Word for word, repeat each record that follows.
__________________________________________________
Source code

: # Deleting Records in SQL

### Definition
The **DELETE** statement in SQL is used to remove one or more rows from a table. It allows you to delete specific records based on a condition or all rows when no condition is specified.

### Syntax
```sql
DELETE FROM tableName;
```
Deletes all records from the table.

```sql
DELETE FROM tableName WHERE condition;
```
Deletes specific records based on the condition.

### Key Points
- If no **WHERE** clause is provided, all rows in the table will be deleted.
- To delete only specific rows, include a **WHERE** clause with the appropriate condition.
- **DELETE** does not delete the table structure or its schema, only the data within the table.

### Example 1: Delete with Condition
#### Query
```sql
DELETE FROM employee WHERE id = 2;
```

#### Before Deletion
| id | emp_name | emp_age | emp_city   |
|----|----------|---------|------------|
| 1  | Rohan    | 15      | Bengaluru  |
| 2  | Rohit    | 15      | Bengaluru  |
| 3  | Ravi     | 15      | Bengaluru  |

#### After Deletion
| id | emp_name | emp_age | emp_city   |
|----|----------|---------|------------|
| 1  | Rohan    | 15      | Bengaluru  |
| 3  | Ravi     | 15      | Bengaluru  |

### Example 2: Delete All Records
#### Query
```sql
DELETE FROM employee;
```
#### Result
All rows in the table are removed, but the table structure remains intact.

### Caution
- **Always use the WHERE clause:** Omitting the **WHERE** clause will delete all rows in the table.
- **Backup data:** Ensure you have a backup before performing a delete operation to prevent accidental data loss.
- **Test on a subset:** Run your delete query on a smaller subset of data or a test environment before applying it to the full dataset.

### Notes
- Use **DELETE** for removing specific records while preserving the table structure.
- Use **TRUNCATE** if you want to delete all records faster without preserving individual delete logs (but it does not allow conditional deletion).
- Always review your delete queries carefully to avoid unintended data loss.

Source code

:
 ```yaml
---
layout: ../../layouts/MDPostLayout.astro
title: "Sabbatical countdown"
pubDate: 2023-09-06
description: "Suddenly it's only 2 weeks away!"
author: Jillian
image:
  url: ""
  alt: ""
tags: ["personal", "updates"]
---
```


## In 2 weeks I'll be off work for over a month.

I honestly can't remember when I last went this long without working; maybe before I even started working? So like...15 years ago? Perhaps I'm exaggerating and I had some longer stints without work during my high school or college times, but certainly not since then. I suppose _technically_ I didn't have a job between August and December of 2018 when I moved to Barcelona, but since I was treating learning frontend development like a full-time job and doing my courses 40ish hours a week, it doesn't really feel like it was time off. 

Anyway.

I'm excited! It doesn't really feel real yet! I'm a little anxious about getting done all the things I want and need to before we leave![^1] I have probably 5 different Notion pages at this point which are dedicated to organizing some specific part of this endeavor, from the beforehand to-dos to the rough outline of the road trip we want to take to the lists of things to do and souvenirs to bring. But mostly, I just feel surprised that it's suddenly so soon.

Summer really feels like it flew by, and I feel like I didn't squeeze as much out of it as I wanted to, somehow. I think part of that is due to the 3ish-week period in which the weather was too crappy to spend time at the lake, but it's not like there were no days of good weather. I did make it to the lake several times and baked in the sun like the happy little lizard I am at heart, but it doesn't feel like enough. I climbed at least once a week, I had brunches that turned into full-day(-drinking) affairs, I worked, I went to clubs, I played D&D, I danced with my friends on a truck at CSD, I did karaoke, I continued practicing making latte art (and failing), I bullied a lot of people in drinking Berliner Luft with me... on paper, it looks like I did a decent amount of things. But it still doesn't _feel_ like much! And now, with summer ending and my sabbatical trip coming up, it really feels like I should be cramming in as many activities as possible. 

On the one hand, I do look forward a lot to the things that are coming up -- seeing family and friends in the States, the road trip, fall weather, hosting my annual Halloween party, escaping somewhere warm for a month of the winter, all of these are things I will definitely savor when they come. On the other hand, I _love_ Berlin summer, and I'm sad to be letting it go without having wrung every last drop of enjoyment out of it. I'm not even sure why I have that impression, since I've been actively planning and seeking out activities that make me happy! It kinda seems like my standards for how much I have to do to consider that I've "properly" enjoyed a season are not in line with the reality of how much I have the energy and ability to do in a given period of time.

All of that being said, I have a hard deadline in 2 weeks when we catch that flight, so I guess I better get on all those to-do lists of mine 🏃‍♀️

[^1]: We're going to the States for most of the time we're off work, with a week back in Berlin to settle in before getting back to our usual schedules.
__________________________________________________
§ RESPONSE TO THE EXERCISE:
Source code

: # Deleting Records in SQL

### Definition
The **DELETE** statement in SQL is used to remove one or more rows from a table. It allows you to delete specific records based on a condition or all rows when no condition is specified.

### Syntax
```sql
DELETE FROM tableName;
```
Deletes all records from the table.

```sql
DELETE FROM tableName WHERE condition;
```
Deletes specific records based on the condition.

### Key Points
- If no **WHERE** clause is provided, all rows in the table will be deleted.
- To delete only specific rows, include a **WHERE** clause with the appropriate condition.
- **DELETE** does not delete the table structure or its schema, only the data within the table.

### Example 1: Delete with Condition
#### Query
```sql
DELETE FROM employee WHERE id = 2;
```

#### Before Deletion
| id | emp_name | emp_age | emp_city   |
|----|----------|---------|------------|
| 1  | Rohan    | 15      | Bengaluru  |
| 2  | Rohit    | 15      | Bengaluru  |
| 3  | Ravi     | 15      | Bengaluru  |

#### After Deletion
| id | emp_name | emp_age | emp_city   |
|----|----------|---------|------------|
| 1  | Rohan    | 15      | Bengaluru  |
| 3  | Ravi     | 15      | Bengaluru  |

### Example 2: Delete All Records
#### Query
```sql
DELETE FROM employee;
```
#### Result
All rows in the table are removed, but the table structure remains intact.

### Caution
- **Always use the WHERE clause:** Omitting the **WHERE** clause will delete all rows in the table.
- **Backup data:** Ensure you have a backup before performing a delete operation to prevent accidental data loss.
- **Test on a subset:** Run your delete query on a smaller subset of data or a test environment before applying it to the full dataset.

### Notes
- Use **DELETE** for removing specific records while preserving the table structure.
- Use **TRUNCATE** if you want to delete all records faster without preserving individual delete logs (but it does not allow conditional deletion).
- Always review your delete queries carefully to avoid unintended data loss.

Source code

:
 ```yaml
---
layout: ../../layouts/MDPostLayout.astro
title: "Sabbatical countdown"
pubDate: 2023-09-06
description: "Suddenly it's only 2 weeks away!"
author: Jillian
image:
  url: ""
  alt: ""
tags: ["personal", "updates"]
---
```


## In 2 weeks I'll be off work for over a month.

I honestly can't remember when I last went this long without working; maybe before I even started working? So like...15 years ago? Perhaps I'm exaggerating and I had some longer stints without work during my high school or college times, but certainly not since then. I suppose _technically_ I didn't have a job between August and December of 2018 when I moved to Barcelona, but since I was treating learning frontend development like a full-time job and doing my courses 40ish hours a week, it doesn't really feel like it was time off. 

Anyway.

I'm excited! It doesn't really feel real yet! I'm a little anxious about getting done all the things I want and need to before we leave![^1] I have probably 5 different Notion pages at this point which are dedicated to organizing some specific part of this endeavor, from the beforehand to-dos to the rough outline of the road trip we want to take to the lists of things to do and souvenirs to bring. But mostly, I just feel surprised that it's suddenly so soon.

Summer really feels like it flew by, and I feel like I didn't squeeze as much out of it as I wanted to, somehow. I think part of that is due to the 3ish-week period in which the weather was too crappy to spend time at the lake, but it's not like there were no days of good weather. I did make it to the lake several times and baked in the sun like the happy little lizard I am at heart, but it doesn't feel like enough. I climbed at least once a week, I had brunches that turned into full-day(-drinking) affairs, I worked, I went to clubs, I played D&D, I danced with my friends on a truck at CSD, I did karaoke, I continued practicing making latte art (and failing), I bullied a lot of people in drinking Berliner Luft with me... on paper, it looks like I did a decent amount of things. But it still doesn't _feel_ like much! And now, with summer ending and my sabbatical trip coming up, it really feels like I should be cramming in as many activities as possible. 

On the one hand, I do look forward a lot to the things that are coming up -- seeing family and friends in the States, the road trip, fall weather, hosting my annual Halloween party, escaping somewhere warm for a month of the winter, all of these are things I will definitely savor when they come. On the other hand, I _love_ Berlin summer, and I'm sad to be letting it go without having wrung every last drop of enjoyment out of it. I'm not even sure why I have that impression, since I've been actively planning and seeking out activities that make me happy! It kinda seems like my standards for how much I have to do to consider that I've "properly" enjoyed a season are not in line with the reality of how much I have the energy and ability to do in a given period of time.

All of that being said, I have a hard deadline in 2 weeks when we catch that flight, so I guess I better get on all those to-do lists of mine 🏃‍♀️

[^1]: We're going to the States for most of the time we're off work, with a week back in Berlin to settle in before getting back to our usual schedules.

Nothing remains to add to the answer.